I think most of those triggers will outgrow that tank, and he said he didn't want to upgrade. I think you could keep an undulated trigger in there for life, but that would pretty much be it, not only due to its size, but its temperament.
When you say you want an "aggressive" tank, what do you mean? Do you have a centerpiece fish you really want?
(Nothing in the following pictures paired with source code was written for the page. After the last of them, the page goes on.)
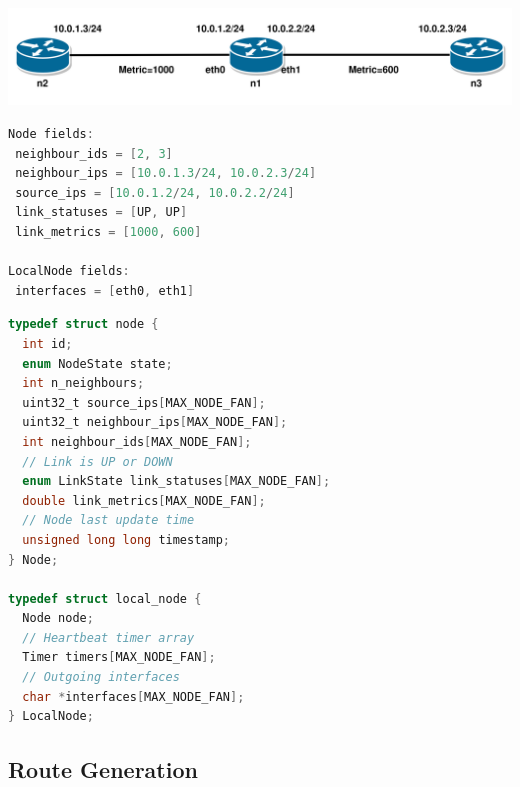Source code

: \documentclass[withindex,glossary,openany]{cam-thesis}
\begin{document}
\begin{center}
\begin{minipage}{0.9\textwidth} \centering
	\includegraphics[width=1\textwidth]{node}
	\label{fig:node_ex}
\end{minipage}
\end{center}

\begin{minipage}{1\textwidth} \centering
\begin{lstlisting}[language=C, label=node_ex_listing, frame=tb, columns=fullflexible, caption=Partial example of fields of \texttt{Node} and \texttt{LocalNode}]
Node fields:
 neighbour_ids = [2, 3]
 neighbour_ips = [10.0.1.3/24, 10.0.2.3/24]
 source_ips = [10.0.1.2/24, 10.0.2.2/24]
 link_statuses = [UP, UP]
 link_metrics = [1000, 600]

LocalNode fields:
 interfaces = [eth0, eth1]
\end{lstlisting}
\end{minipage}

\begin{minipage}{1\textwidth} \centering
\begin{lstlisting}[language=C, label=node_data_structs, frame=tb, columns=fullflexible, caption=C source code for \texttt{Node} and \texttt{LocalNode} data structures]
typedef struct node {
  int id;
  enum NodeState state;
  int n_neighbours;
  uint32_t source_ips[MAX_NODE_FAN];
  uint32_t neighbour_ips[MAX_NODE_FAN];
  int neighbour_ids[MAX_NODE_FAN];
  // Link is UP or DOWN
  enum LinkState link_statuses[MAX_NODE_FAN];
  double link_metrics[MAX_NODE_FAN];
  // Node last update time
  unsigned long long timestamp;
} Node;

typedef struct local_node {
  Node node;
  // Heartbeat timer array
  Timer timers[MAX_NODE_FAN];
  // Outgoing interfaces
  char *interfaces[MAX_NODE_FAN];
} LocalNode;
\end{lstlisting}
\end{minipage}

\subsection{Route Generation}
\end{document}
Most people would consider your current tank to be aggressive
![Smile :) :)](https://cdn.jsdelivr.net/joypixels/assets/8.0/png/unicode/64/1f642.png)
(with the "leaf fish, snowflake moray, yellow tang, bristle tooth tang, molly miller, soldier fish, tomato clown and clarki clown".)
Some fish that I consider somewhat aggressive that you could keep in the 75 include:
wolf eel blenny (one of my favorite fish for unique, odd looks and engaging personality)
dwarf lionfish, especially the fuzzy dwarf
sharpnose puffers (tobies) - they can be fin nippers, but will not outgrow your tank and come in a variety of nice colors and patterns
dwarf angels
waspfish - you already have leaf fish, which I love. I have longspine waspfish too. they are a little more active, and have interesting behaviors. there are also many oddball small scorpionfish you could keep, but you have to look for them.
angler - peaceful in a way, but a fish and shrimp eating machine. anglers are the coolest fish around, IMO. you could get a commersonii, which gets football sized, and make it a species tank.
toadfish - I have an orange toadfish in a tank by itself at work. it is a voracious predator, but you can keep it with other fish as long as they don't fit in its mouth. I had mine with my waspfish for a while and they didn't have problems. the toadfish will swallow live fiddler crabs whole.
you couldn't mix all these fish, there are definitely compatibility issues to consider. but these are some smaller predators to think about.